牡丹は無条件で俺を信じて、俺は嫌がらせを受けるようなことはしない人間だと断言した。
『や、やだ。こんなの絶対、許せない……っ』
『な、なんで牡丹が怒るんだよ……っていうか、どうして泣いてるんだよ』
『うう〜〜っ、だって、悔しいんだもんっ。
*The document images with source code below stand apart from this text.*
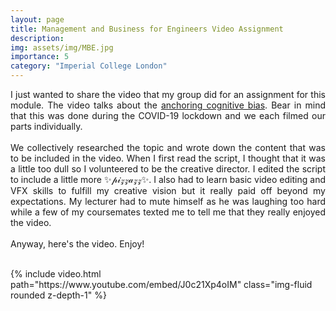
 ```yaml
---
layout: page
title: Management and Business for Engineers Video Assignment
description: 
img: assets/img/MBE.jpg
importance: 5
category: "Imperial College London"
---
```

<p style="text-align: justify">
I just wanted to share the video that my group did for an assignment for this module. The video talks about the <a href="https://en.wikipedia.org/wiki/Anchoring_(cognitive_bias)">anchoring cognitive bias</a>. Bear in mind that this was done during the COVID-19 lockdown and we each filmed our parts individually.
<br><br>
We collectively researched the topic and wrote down the content that was to be included in the video. When I first read the script, I thought that it was a little too dull so I volunteered to be the creative director. I edited the script to include a little more ✨𝓅𝒾𝓏𝓏𝒶𝓏𝓏✨. I also had to learn basic video editing and VFX skills to fulfill my creative vision but it really paid off beyond my expectations. My lecturer had to mute himself as he was laughing too hard while a few of my coursemates texted me to tell me that they really enjoyed the video.
<br><br>
Anyway, here's the video. Enjoy!
<br><br>
</p>

<div class="row justify-content-center">
    <div class="col-">
        {% include video.html path="https://www.youtube.com/embed/J0c21Xp4oIM" class="img-fluid rounded z-depth-1" %} 
    </div>
</div>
なんで、灯が辛い思いをしなきゃいけないの? 灯は絶対絶対、悪くないのに!』
とうとう牡丹は、俺の代わりに声を上げて泣きはじめた。
ガキのくせにプライドばかり高くて本音を曝け出せなかった俺は、牡丹が自分の代わりにイジメっ子たちに怒って泣いてくれたことが嬉しかったんだ。
何より、牡丹だけは何があっても自分の味方でいてくれると思ったら、心の底から救われた気持ちになった。